▶ _Exercise instructions_
Search the entries below for the string "Object" and copy the lines that hold it.

▶ _Extracted material_
· · · · ·
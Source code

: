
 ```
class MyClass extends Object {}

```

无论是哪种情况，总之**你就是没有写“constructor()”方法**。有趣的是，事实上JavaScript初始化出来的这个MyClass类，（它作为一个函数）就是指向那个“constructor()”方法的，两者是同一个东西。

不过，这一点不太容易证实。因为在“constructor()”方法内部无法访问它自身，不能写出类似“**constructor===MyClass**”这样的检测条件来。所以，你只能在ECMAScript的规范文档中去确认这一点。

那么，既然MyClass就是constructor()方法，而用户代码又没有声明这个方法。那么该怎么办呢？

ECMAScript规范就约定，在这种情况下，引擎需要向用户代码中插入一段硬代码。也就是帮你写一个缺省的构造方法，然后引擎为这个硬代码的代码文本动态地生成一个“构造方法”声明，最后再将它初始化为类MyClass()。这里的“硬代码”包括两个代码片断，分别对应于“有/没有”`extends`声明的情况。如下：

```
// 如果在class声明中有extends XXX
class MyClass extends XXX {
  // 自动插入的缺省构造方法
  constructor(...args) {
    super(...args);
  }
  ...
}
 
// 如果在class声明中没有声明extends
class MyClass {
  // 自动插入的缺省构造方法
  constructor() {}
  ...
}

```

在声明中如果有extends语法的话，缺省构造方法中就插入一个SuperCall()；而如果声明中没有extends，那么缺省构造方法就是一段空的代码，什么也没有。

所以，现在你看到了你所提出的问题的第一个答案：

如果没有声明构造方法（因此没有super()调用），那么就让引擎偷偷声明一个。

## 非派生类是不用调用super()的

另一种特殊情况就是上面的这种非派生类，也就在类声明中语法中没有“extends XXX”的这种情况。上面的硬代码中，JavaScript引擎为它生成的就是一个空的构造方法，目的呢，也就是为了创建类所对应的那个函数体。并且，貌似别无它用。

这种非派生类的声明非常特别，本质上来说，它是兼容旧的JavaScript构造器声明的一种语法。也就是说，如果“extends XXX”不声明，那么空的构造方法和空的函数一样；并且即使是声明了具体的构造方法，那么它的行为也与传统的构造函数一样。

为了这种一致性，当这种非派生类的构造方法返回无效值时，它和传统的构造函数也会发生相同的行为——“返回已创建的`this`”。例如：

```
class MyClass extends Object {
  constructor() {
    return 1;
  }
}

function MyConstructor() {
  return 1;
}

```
· · · · ·
▶ _Solution to the problem_
class MyClass extends Object {}
class MyClass extends Object {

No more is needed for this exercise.